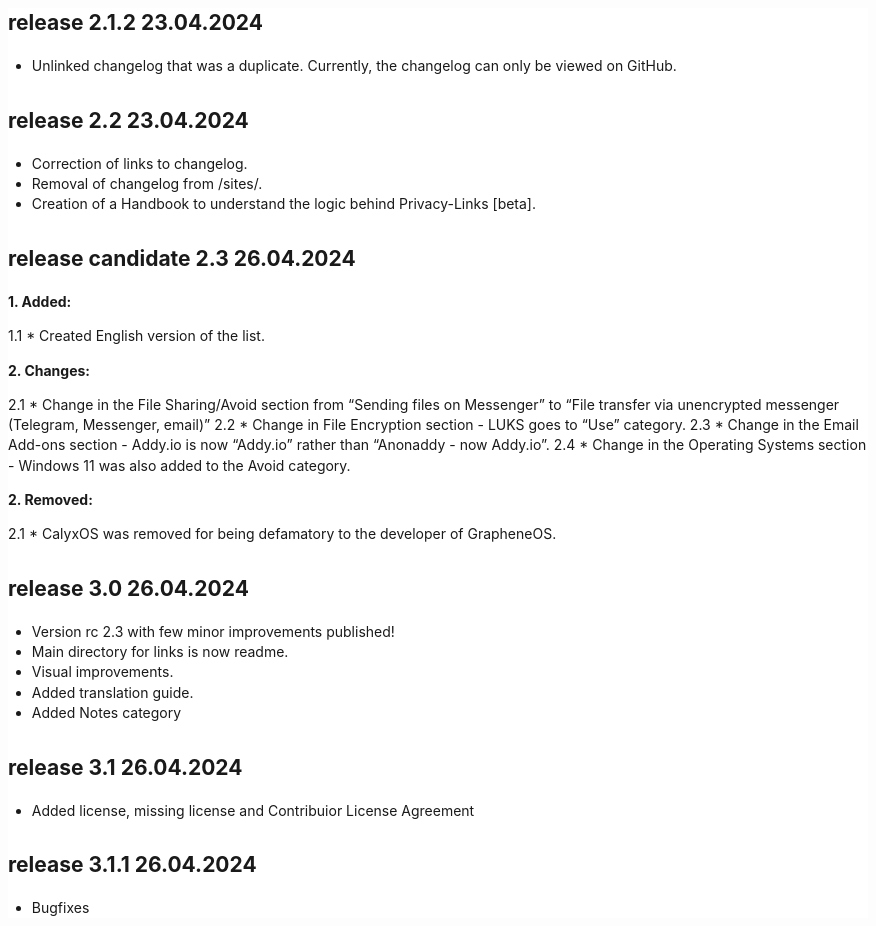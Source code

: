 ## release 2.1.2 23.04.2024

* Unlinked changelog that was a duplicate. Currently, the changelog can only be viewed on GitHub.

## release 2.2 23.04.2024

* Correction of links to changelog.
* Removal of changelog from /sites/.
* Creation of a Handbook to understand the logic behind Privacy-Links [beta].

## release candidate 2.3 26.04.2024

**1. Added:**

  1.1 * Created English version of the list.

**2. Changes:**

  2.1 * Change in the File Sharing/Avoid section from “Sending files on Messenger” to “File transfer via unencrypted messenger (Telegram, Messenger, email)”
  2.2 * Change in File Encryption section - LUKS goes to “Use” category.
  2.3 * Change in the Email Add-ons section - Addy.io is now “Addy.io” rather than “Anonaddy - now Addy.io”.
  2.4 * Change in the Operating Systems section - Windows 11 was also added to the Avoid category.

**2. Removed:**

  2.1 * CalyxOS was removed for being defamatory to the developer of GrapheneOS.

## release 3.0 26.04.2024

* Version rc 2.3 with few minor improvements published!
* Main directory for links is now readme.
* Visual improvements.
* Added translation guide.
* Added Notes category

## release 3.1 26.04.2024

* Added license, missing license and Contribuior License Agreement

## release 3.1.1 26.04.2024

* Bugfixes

:: Your instructions ::
Could you output all of the records exactly, without their pictures?

:: Response to the exercise ::
Source code

: ## release 2.1.2 23.04.2024

* Unlinked changelog that was a duplicate. Currently, the changelog can only be viewed on GitHub.

## release 2.2 23.04.2024

* Correction of links to changelog.
* Removal of changelog from /sites/.
* Creation of a Handbook to understand the logic behind Privacy-Links [beta].

## release candidate 2.3 26.04.2024

**1. Added:**

  1.1 * Created English version of the list.

**2. Changes:**

  2.1 * Change in the File Sharing/Avoid section from “Sending files on Messenger” to “File transfer via unencrypted messenger (Telegram, Messenger, email)”
  2.2 * Change in File Encryption section - LUKS goes to “Use” category.
  2.3 * Change in the Email Add-ons section - Addy.io is now “Addy.io” rather than “Anonaddy - now Addy.io”.
  2.4 * Change in the Operating Systems section - Windows 11 was also added to the Avoid category.

**2. Removed:**

  2.1 * CalyxOS was removed for being defamatory to the developer of GrapheneOS.

## release 3.0 26.04.2024

* Version rc 2.3 with few minor improvements published!
* Main directory for links is now readme.
* Visual improvements.
* Added translation guide.
* Added Notes category

## release 3.1 26.04.2024

* Added license, missing license and Contribuior License Agreement

## release 3.1.1 26.04.2024

* Bugfixes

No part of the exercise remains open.